See, I can pretend that this here is a monologue. But I know some one is going to read it and they will be totally freaked out. Why? Because we don’t talk about death, dying and funerals like this. We don’t plan as we would weddings or get togethers.
But see, I have planned my weddings, all kinds. And there is no use to go on planning my forth-coming birthday parties and yet have nothing planned for my funeral.
It just aint practical. Just like how very impractical it is to blurt out how many children I plan on having without ever taking a fertility test to confirm whether I can have children in the first place*@&$%*.
So back to where I started, seeing as I can’t go on with my funeral plans, I should give my final speech. That one I can’t plan on when to give it so I might just as well do it now.

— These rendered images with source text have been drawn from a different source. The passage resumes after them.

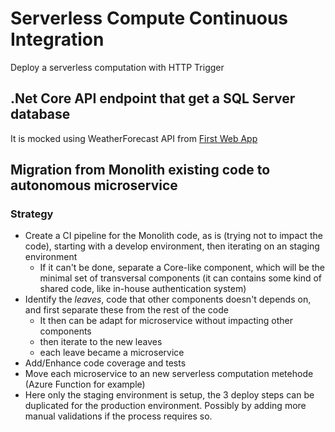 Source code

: # Serverless Compute Continuous Integration
Deploy a serverless computation with HTTP Trigger

## .Net Core API endpoint that get a SQL Server database
It is mocked using
WeatherForecast API from [First Web App](https://docs.microsoft.com/en-us/aspnet/core/tutorials/first-web-api?view=aspnetcore-5.0&tabs=visual-studio-code)

## Migration from Monolith existing code to autonomous microservice
### Strategy
* Create a CI pipeline for the Monolith code, as is (trying not to impact the code), starting with a develop environment, then iterating on an staging environment
  * If it can't be done, separate a Core-like component, which will be the minimal set of transversal components (it can contains some kind of shared code, like in-house authentication system)
* Identify the _leaves_, code that other components doesn't depends on, and first separate these from the rest of the code
    * It then can be adapt for microservice without impacting other components
    * then iterate to the new leaves
    * each leave became a microservice
* Add/Enhance code coverage and tests
* Move each microservice to an new serverless computation metehode (Azure Function for example)
* Here only the staging environment is setup, the 3 deploy steps can be duplicated for the production environment. Possibly by adding more manual validations if the process requires so.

First I would like to thank the supreme power that made sure that I should be apart of this era. What is not to love here?
I totally appreciate the fact that here I am, as one of those people who have the freedom to do anything, anything whatsoever, without even exerting that much brain or physical energy.
Heck we can run the world, ruin lives, do whatever … on remote control (!!!!) sweet.
I truly feel blessed that am one of this generation where its cool to have careless, casual and non-committal sex with toys, same sex friends, strangers, older men/women, the television, imagination and whichever other way we so please, so long as it is legal, consensual and if nobody gets hurt.
Dude, sex sells everything and I openly celebrate that. I celebrate the people who choose not to have it all as well, coz that’s hot.
More on the part of feeling blessed, I am really grateful that I have been apart of this generation where its cool to be a badass, a miss-fit in society or just a plain, down right loser.
Who knew that smoking ganja would be as off the hook cool as it is steadily becoming today.
Who even believed that the ghetto is seriously a great place to raise your kids if you hope for them to make something out of themselves in the future.
Who would have seen this future where prostitutes are not just cheap sluts (am i making sense with that) but a potential cash cow to this country’s economy. Who knew that one day they would be subject to debate in our parliament where morals and ethics come before…
And that the debate will be pro-prostitution, with the all those big guys praying to legalise it- because sex sells, and we would rather make our own money, whichever way, instead of beg.
Again, am really glad to have been here, when I was; right now, in the era where HIV/Aids is simply a turn on – as exciting as it is deadly.
Where pretty little beings would rather risk death in the midst of some down town abortion than use a condom; where using a condom is only a sign of “we have just met, so just be in there until the third round and then, we can hump like life-partners do”.
What a great life this is.
Secondly, I am totally, absolutely, grateful to all the guys who have toyed with the idea of loving me, those who have lusted after me and even those who just wanted me for just- to see if they could, to prove something to themselves.
I might not have loved you back, lusted after you at all or even ever wanted to be with at the slightest excuse, but still, I was touched by the love, flattered by the sexual intentions you had for me, and now I thank you- genuinely. It could have been worse.
Finally, I thank the parents who gave me this chance, to be here and have all that I have. To be able to enjoy music, obsess over television and fall in love with the men and women who write great television series, the people who direct them and always envy every one who has experienced the things I only dream of… like the sheer joy of being drunk and losing yourself to alcohol.
I am grateful that it is only by parents, who i dont excatly know anything about (Dad?) that I came forth.
Maybe they planned to have me, maybe they didn’t, but I came along and am proof enough that they did do what they did even when my mother would like me to believe that nothing happened.
Seriously mum, you surely should have known that one day, I would be curious.